The car did actually break down once and I took it to the garage next door to John Fellingham’s for advice. It would appear that I needed a new clutch plate which of course was double Dutch to me, but they were certainly speaking a similar language to me when they talked about how much it would cost. I couldn’t believe how much they wanted to change the clutch plate so I suggested that I would do it myself at which they scoffed and said that I would need a specialist aligning tool.
Chidge was a tool, but more importantly he was also a mechanic type of person so sod them I thought, I would do it myself. I ordered a new clutch plate and waited. We had the use of the facilities at Watton which was a real bonus. There was a complete mechanical transport yard complete with its own vehicle hoist. Chidge wasn’t available so Martyn Bennett and myself decided that we would change the clutch plate. We each knew a mechanic so we were well qualified for the job.
We put the Ford Cortina, mark three, on the lift and raised it up. We did have one of those books, you know with the pictures and drawings that take you through a lot of this stuff step by step. I undid the bolts on the bell housing and dropped the drive shaft. The old clutch plate came out and the new one went in. I lined it up with my fingertips, specialist tool my arse. However we encountered a small problem when we tried to put the drive shaft back on. It wouldn’t go.

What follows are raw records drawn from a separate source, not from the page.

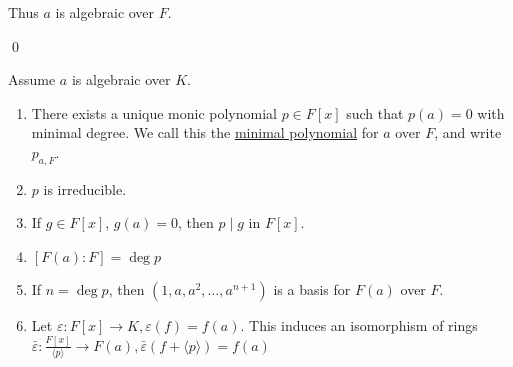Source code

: \documentclass[x11names,reqno,14pt]{extarticle}
\begin{document}
Thus $a$ is algebraic over $F$. 

\qed

\thm 

Assume $a$ is algebraic over $K$.
\begin{enumerate}[label=(\roman*)]

\item There exists a unique monic polynomial $p \in F[x]$ such that $p(a) = 0$ with minimal degree. We call this the \underline{minimal polynomial} for $a$ over $F$, and write $p_{a, F}$. 

\item $p$ is irreducible.

\item If $g \in F[x]$, $g(a) = 0$, then $p \mid g$ in $F[x]$.

\item $[F(a):F] = \deg p$

\item If $n = \deg p$, then $(1, a, a^2, \dots, a^{n + 1})$ is a basis for $F(a)$ over $F$. 

\item Let $\varepsilon:F[x]\to K, \varepsilon(f) = f(a)$. This induces an isomorphism of rings $\bar{\varepsilon}:\frac{F[x]}{\langle p \rangle} \to F(a), \bar{\varepsilon}(f + \langle p \rangle) = f(a)$

\end{enumerate}

\proof\,
\end{document}
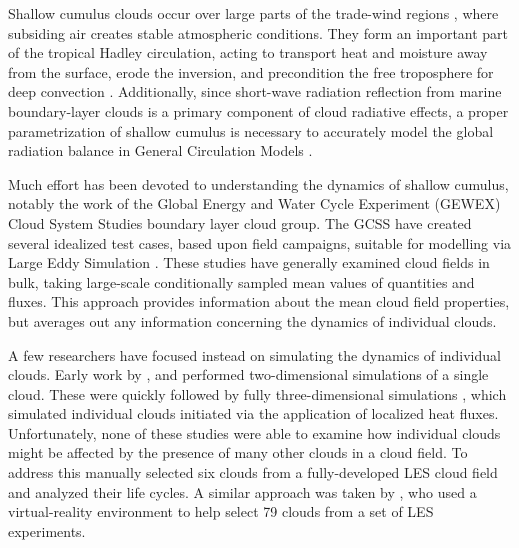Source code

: \documentclass[acp]{copernicus}
\begin{document}

\introduction

Shallow cumulus clouds occur over large parts of the trade-wind regions 
\citep{Norris1988}, where subsiding air creates stable atmospheric conditions.  
They form an important part of the tropical Hadley circulation, acting to 
transport heat and moisture away from the surface, erode the inversion, and 
precondition the free troposphere for deep convection \citep{Tiedtke1988, 
Neggers2007}.  Additionally, since short-wave radiation reflection from marine 
boundary-layer clouds is a primary component of cloud radiative effects, a
proper parametrization of shallow cumulus is necessary to accurately model 
the global radiation balance in General Circulation Models 
\citep[GCMs;][]{Bony2005, Medeiros2008, Wyant2009, Medeiros2011}.

Much effort has been devoted to understanding the dynamics of shallow cumulus, 
notably the work of the Global Energy and Water Cycle Experiment (GEWEX) Cloud 
System Studies \citep[GCSS;][]{Randall2003} boundary layer cloud group.  The 
GCSS have created several idealized test cases, based upon field campaigns, 
suitable for modelling via Large Eddy Simulation \citep[LES;][]{Siebesma1995, 
Stevens2001, Brown2002, vanZanten2011}.  These studies have 
generally examined cloud fields in bulk, taking large-scale conditionally 
sampled mean values of quantities and fluxes.  This approach provides 
information about the mean cloud field properties, but averages out any 
information concerning the dynamics of individual clouds.

A few researchers have focused instead on simulating the dynamics of individual
clouds. Early work by \cite{Klaassen1985}, \cite{Bretherton1989} and 
\cite{Grabowski1991} performed two-dimensional simulations of a single 
cloud.  These were quickly followed by fully three-dimensional simulations 
\citep{Grabowski1993, Grabowski1993a, Carpenter1998, Blyth2005}, which 
simulated individual clouds initiated via the application of localized heat 
fluxes.  Unfortunately, none of these studies were able to examine how 
individual clouds might be affected by the presence of many other clouds in a 
cloud field.  To address this \cite{Zhao2005, Zhao2005a} manually selected six 
clouds from a fully-developed LES cloud field and analyzed their life cycles.  
A similar approach was taken by \cite{Heus2009}, who used a virtual-reality 
environment to help select 79 clouds from a set of LES experiments.
\end{document}
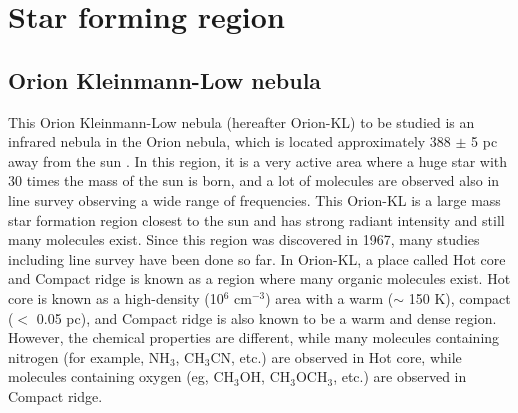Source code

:
\newpage
\section{Star forming region}
\subsection{Orion Kleinmann-Low nebula}
This Orion Kleinmann-Low nebula (hereafter Orion-KL) to be studied is an infrared nebula 
in the Orion nebula, which is located approximately 388 $\pm$ 5  pc away from the sun \citep{Kounkel+2017}. 
In this region, it is a very active area where a huge star with 30 times the mass of the sun is born, and a lot of molecules are observed also in line survey observing a wide range of frequencies. 
This Orion-KL is a large mass star formation region closest to the sun and has strong radiant intensity and still many molecules exist. Since this region was discovered in 1967,  many studies including line survey have been done so far.
In Orion-KL, a place called Hot core and Compact ridge is known as a region where many organic molecules exist. Hot core is known as a high-density (10$^6$ cm$^{-3}$) area with a warm ($\sim$ 150 K), compact ($<$ 0.05 pc), and Compact ridge is also known to be a warm and dense region. 
However, the chemical properties are different, while many molecules containing nitrogen (for example, NH$_3$, CH$_3$CN, etc.) are observed in Hot core, while molecules containing oxygen (eg, CH$_3$OH, CH$_3$OCH$_3$, etc.) are observed in Compact ridge.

Now Martyn and I were both big strong rugby men so I can tell you we put a fair bit of effort into that thing, but it just wouldn’t come together. We lowered the drive shaft and I immediately realised what we had been doing wrong. We hadn’t put the gear stick thingy through the hole in the floor of the car. Once we slipped the gear stick thingy through the hole in the floor, the whole shooting match fitted together perfectly. We tightened everything back up, lowered the car and unbelievably drove it out. It was fixed.
It was sometime later when I was driving to Liverpool and giving John Hodgskinson a lift to Manchester. We were waiting at some temporary traffic lights. As they went green, I slipped the car into first and moved off. Unfortunately the gear stick thingy had come off and was now looking quite useless in my left hand. It would appear that the gear stick thingy was held in place by a big plastic bung that screwed into place. Our attempts had sheared all the threads on the bung, which now had decided to leave its normal position and explore the rest of the car.
John was a little concerned but I managed to push the gear stick thingy back into place and it worked. Now I just had to be careful when changing gear however more importantly I had discovered a brilliant anti-theft device which I knew I should patient and take to the market. Suddenly my red bricked Victorian mansion, Rolls Royce and turban wearing Indian manservant were much closer indeed.